Com a aproximação do Carnaval de Salvador, profissionais da voz enfrentam uma rotina intensa de ensaios, apresentações consecutivas e exposição a altos níveis de ruído. Para atender a essa demanda, Salvador passa a contar com um serviço especializado de acompanhamento vocal e auditivo, coordenado pela fonoaudióloga Carolina Pamponet e dois médicos otorrinolaringologistas, com foco em cantores de alta performance durante o período de festas.
Segundo Carolina Pamponet, que atua há mais de 20 anos no preparo vocal de artistas, o período que antecede o Carnaval é crítico para a saúde da voz. Rouquidão persistente, pigarro, perda de extensão vocal e fadiga são sinais de alerta que indicam a necessidade de avaliação e cuidados específicos. A atuação integrada da fonoaudiologia e otorrinolaringologia permite avaliações frequentes, orientações individualizadas e intervenções rápidas, garantindo segurança e desempenho aos artistas.

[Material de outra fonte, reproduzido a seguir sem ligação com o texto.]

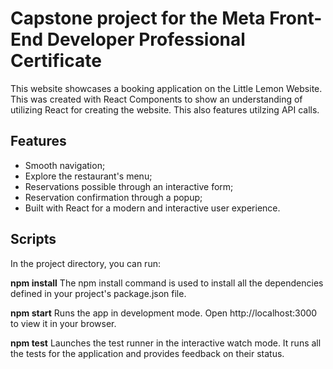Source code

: # Capstone project for the Meta Front-End Developer Professional Certificate


This website showcases a booking application on the Little Lemon Website. This was created with React Components to show an understanding of utilizing React for creating the website. This also features utilzing API calls.

## Features

- Smooth navigation;
- Explore the restaurant's menu;
- Reservations possible through an interactive form;
- Reservation confirmation through a popup;
- Built with React for a modern and interactive user experience.


## Scripts

In the project directory, you can run:

**npm install**
The npm install command is used to install all the dependencies defined in your project's package.json file.

**npm start**
Runs the app in development mode.
Open http://localhost:3000 to view it in your browser.

**npm test**
Launches the test runner in the interactive watch mode. It runs all the tests for the application and provides feedback on their status.



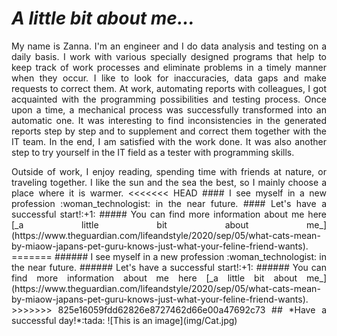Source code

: 
# ***A little bit about me...*** 
<p align="justify"> My name is Zanna. I'm an engineer and I do data analysis and testing on a daily basis. I work with various specially designed programs that help to keep track of work processes and eliminate problems in a timely manner when they occur. I like to look for inaccuracies, data gaps and make requests to correct them. At work, automating reports with colleagues, I got acquainted with the programming possibilities and testing process. Once upon a time, a mechanical process was successfully transformed into an automatic one. It was interesting to find inconsistencies in the generated reports step by step and to supplement and correct them together with the IT team. In the end, I am satisfied with the work done. It was also another step to try yourself in the IT field as a tester with programming skills.
<p align="justify"> Outside of work, I enjoy reading, spending time with friends at nature, or traveling together. I like the sun and the sea the best, so I mainly choose a place where it is warmer.
<<<<<<< HEAD
#### I see myself in a new profession :woman_technologist: in the near future. 
#### Let's have a successful start!:+1:
##### You can find more information about me here [_a little bit about me_](https://www.theguardian.com/lifeandstyle/2020/sep/05/what-cats-mean-by-miaow-japans-pet-guru-knows-just-what-your-feline-friend-wants).
=======
###### I see myself in a new profession :woman_technologist: in the near future. 
###### Let's have a successful start!:+1:
###### You can find more information about me here [_a little bit about me_](https://www.theguardian.com/lifeandstyle/2020/sep/05/what-cats-mean-by-miaow-japans-pet-guru-knows-just-what-your-feline-friend-wants).
>>>>>>> 825e16059fdd62826e8727462d66e00a47692c73
## *Have a successful day!*:tada:
![This is an image](img/Cat.jpg)
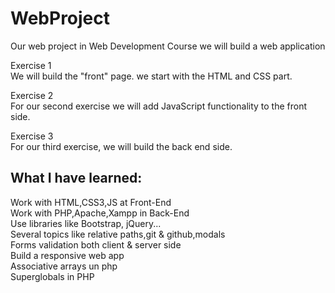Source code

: # WebProject
Our web project in Web Development Course
we will build a web application 

Exercise 1\
We will build the "front" page. we start with the HTML and CSS part.

Exercise 2 \
For our second exercise we will add JavaScript functionality to the front side.

Exercise 3 \
For our third exercise, we will build the back end side.

## What I have learned:
Work with HTML,CSS3,JS at Front-End\
Work with PHP,Apache,Xampp in Back-End\
Use libraries like Bootstrap, jQuery...\
Several topics like relative paths,git & github,modals\
Forms validation both client & server side\
Build a responsive web app\
Associative arrays un php\
Superglobals in PHP



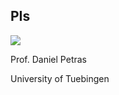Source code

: ## PIs


![](https://static.wixstatic.com/media/852c40_d3d6495a47324ef5aeb8d5169c8b01a7~mv2.jpg/v1/fill/w_165,h_165,al_c,q_80,usm_0.66_1.00_0.01,enc_auto/Daniel_10_2021_cut.jpg)

Prof. Daniel Petras

University of Tuebingen
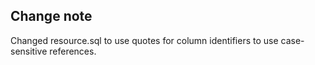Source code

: ## Change note

Changed resource.sql to use quotes for column identifiers to use case-sensitive references.
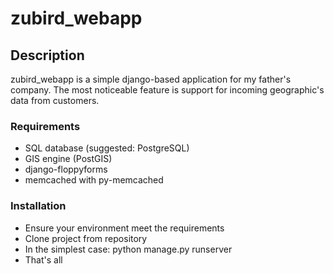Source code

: zubird_webapp
=============

Description
-------------
zubird_webapp is a simple django-based application for my father's company. The most noticeable feature is support for incoming
geographic's data from customers.

### Requirements
* SQL database (suggested: PostgreSQL)
* GIS engine (PostGIS)
* django-floppyforms
* memcached with py-memcached

### Installation
* Ensure your environment meet the requirements
* Clone project from repository
* In the simplest case: python manage.py runserver
* That's all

O acompanhamento especializado surge em um contexto de alta exigência física e vocal, em que a música representa identidade cultural e motor econômico de Salvador. A atenção à saúde vocal e auditiva deixa de ser apenas individual e passa a ser considerada uma questão de saúde pública, reforçando a necessidade de prevenção e cuidados durante os eventos.
Cuidados com a voz durante o Carnaval
O período de verão apresenta fatores que impactam diretamente a laringue, como desidratação, noites mal dormidas, consumo de bebidas alcoólicas, choques térmicos e esforço vocal em ambientes ruidosos. Especialistas recomendam hidratação constante, evitar gritos e sussurros, falar em tom confortável, reduzir o consumo de álcool e manter pausas de descanso vocal, principalmente após longos períodos de uso da voz.
A rotina intensa de ensaios e apresentações exige atenção ao uso contínuo da voz, sendo indicado planejar pausas estratégicas para permitir recuperação e prevenção de lesões. Técnicas de aquecimento vocal, alongamento da musculatura cervical e postura adequada também são apontadas como medidas preventivas.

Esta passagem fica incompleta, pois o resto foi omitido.